The pace at which we can proceed will be dictated by planning legislation, political sentiment and the immediate need to prioritise the delivery of COVID-19 vaccinations on the site of the Thomas Guy statue.

The listed status of both statues means that most of these changes are subject to planning permission from elected public authorities.  We have received legal advice that indicates that an application for relocation in the current climate is unlikely to succeed.  Therefore, we are not initiating a relocation application and are starting instead by focusing our efforts on interpretation.

Our history is intertwined with Guy’s and St Thomas’ NHS Foundation Trust, and we continue to work in close partnership to support staff and patients. While we have consulted with the Trust throughout this process, decisions on what action to pursue with statues sit with us as an independent organisation and owners of the statues. No public donations to the NHS have or will be used for this work.

Context, connection and constancy

In many ways, we are just at the beginning of this journey. Yet even at this early stage, three themes on the debate about statues have become evident in the work, and perhaps relevant for others facing similar questions. These are the importance of context, connection and constancy.

First, it is striking just how abstract the debate on statues can become given how concrete they are. And while it might be easier to assert views that apply for all statues in all places and times, it is important to do the work on each — context matters. In this instance, hospitals need to be welcoming and inclusive places for everyone who uses them. The statues of Clayton and Guy represent both important philanthropic figures and unacceptable sources of wealth. They are located near or on the grounds of one of the country’s most diverse employers, Guy’s and St Thomas’ NHS Foundation Trust, in a part of London with the largest Black population in the UK. These are people who come into the most frequent contact with the statues. It is reasonable, therefore, to ask them whether these statues are best placed here or elsewhere.

Second, it is noticeable how much of the debate seems to be people talking past one another, or not talking to each other at all. For us, the public consultation showed the benefit of in-depth conversations among people with different starting points. In the finest of British traditions, some individuals changed their views — a reminder, perhaps, to connect before we correct. In this instance, the focus of action became not whether the statues should stay or go but the wider issue of how they were positioned and interpreted. Interestingly, the consultation came to the view that the prominence given to these statues is as important as their presence in the public realm. History didn’t need to be cleansed, but nor did it need to be sanitised.

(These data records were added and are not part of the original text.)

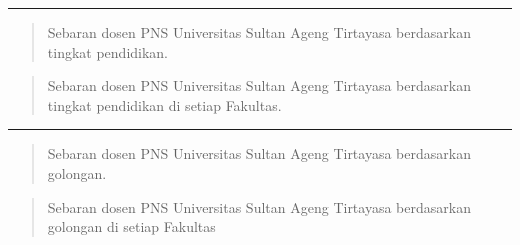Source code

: \documentclass[
]{book}
\begin{document}
\begin{center}\rule{0.5\linewidth}{0.5pt}\end{center}

\begin{quote}
Sebaran dosen PNS Universitas Sultan Ageng Tirtayasa berdasarkan tingkat pendidikan.
\end{quote}

\hypertarget{htmlwidget-6e03891aa6a5101ef117}{}

\begin{quote}
Sebaran dosen PNS Universitas Sultan Ageng Tirtayasa berdasarkan tingkat pendidikan di setiap Fakultas.
\end{quote}

\begin{table}[H]
\centering
{}
\end{table}

\begin{center}\rule{0.5\linewidth}{0.5pt}\end{center}

\begin{quote}
Sebaran dosen PNS Universitas Sultan Ageng Tirtayasa berdasarkan golongan.
\end{quote}

\hypertarget{htmlwidget-2f04a1e8136db22fc345}{}

\begin{quote}
Sebaran dosen PNS Universitas Sultan Ageng Tirtayasa berdasarkan golongan di setiap Fakultas
\end{quote}
\end{document}
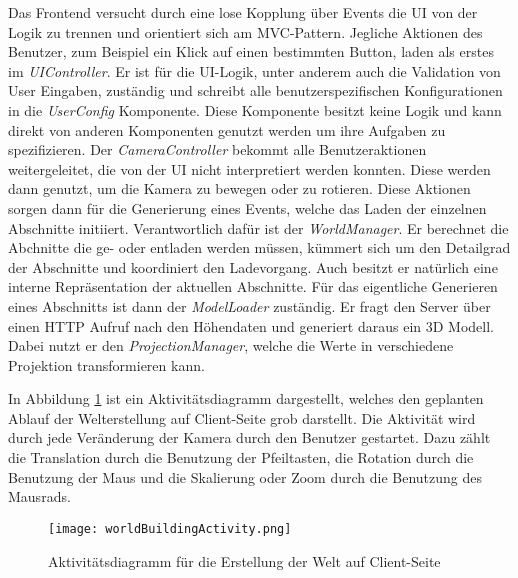 Das Frontend versucht durch eine lose Kopplung über Events die UI von der Logik zu trennen und orientiert sich am MVC-Pattern. Jegliche Aktionen des Benutzer, zum Beispiel ein Klick auf einen bestimmten Button, laden als erstes im \textit{UIController}. Er ist für die UI-Logik, unter anderem auch die Validation von User Eingaben, zuständig und schreibt alle benutzerspezifischen Konfigurationen in die \textit{UserConfig} Komponente. Diese Komponente besitzt keine Logik und kann direkt von anderen Komponenten genutzt werden um ihre Aufgaben zu spezifizieren. Der \textit{CameraController} bekommt alle Benutzeraktionen weitergeleitet, die von der UI nicht interpretiert werden konnten. Diese werden dann genutzt, um die Kamera zu bewegen oder zu rotieren. Diese Aktionen sorgen dann für die Generierung eines Events, welche das Laden der einzelnen Abschnitte initiiert. Verantwortlich dafür ist der \textit{WorldManager}. Er berechnet die Abchnitte die ge- oder entladen werden müssen, kümmert sich um den Detailgrad der Abschnitte und koordiniert den Ladevorgang. Auch besitzt er natürlich eine interne Repräsentation der aktuellen Abschnitte. Für das eigentliche Generieren eines Abschnitts ist dann der \textit{ModelLoader} zuständig. Er fragt den Server über einen HTTP Aufruf nach den Höhendaten und generiert daraus ein 3D Modell. Dabei nutzt er den \textit{ProjectionManager}, welche die Werte in verschiedene Projektion transformieren kann.

In Abbildung \ref{worldBuildingActivity} ist ein Aktivitätsdiagramm dargestellt, welches den geplanten Ablauf der Welterstellung auf Client-Seite grob darstellt. Die Aktivität wird durch jede Veränderung der Kamera durch den Benutzer gestartet. Dazu zählt die Translation durch die Benutzung der Pfeiltasten, die Rotation durch die Benutzung der Maus und die Skalierung oder Zoom durch die Benutzung des Mausrads.

\begin{figure}[H]
  \texttt{[image: worldBuildingActivity.png]}
  \caption{Aktivitätsdiagramm für die Erstellung der Welt auf Client-Seite}
  \label{worldBuildingActivity}
\end{figure}

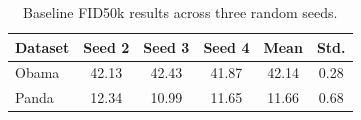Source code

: \begin{table}[t]
\centering
\caption{Baseline FID50k results across three random seeds.}
\label{tab:baseline_fid}
\begin{tabular}{lccccc}
\hline
Dataset & Seed 2 & Seed 3 & Seed 4 & Mean & Std. \\
\hline
Obama & 42.13 & 42.43 & 41.87 & 42.14 & 0.28 \\
Panda & 12.34 & 10.99 & 11.65 & 11.66 & 0.68 \\
\hline
\end{tabular}
\end{table}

Third, there is a clear risk that the debate on statues is taking up space that could be addressed to even more significant issues. That is not to say that statues aren’t meaningful symbols (they are), nor that we should prioritise the status quo (societies change and progress, and that is a good thing). Rather, we need to keep our greatest energies for the biggest challenges. For us as an organisation, that’s tackling the unfair and avoidable differences in health in our society — inequalities that too frequently track to people’s ethnicity and left unaddressed, are to everyone’s disadvantage.

Our legacy

As we look ahead, I am very proud of how the contemporary work of the Foundation and our partners contrasts to sources of wealth from hundreds of years ago. I am also aware that to recognise how far we have come, is to make clear just how far we have to go, both as an organisation and in wider society. A legacy isn’t just what we inherit but what we leave behind too. In London, one of the richest cities in the world, Black residents live up to nine years fewer in full health compared with white residents. It isn’t right that Black babies have over twice the risk of being stillborn and that Black mothers have four times the risk of death in childbirth. We can change this. The past always has a presence in the present — it’s our job to make it a more positive one.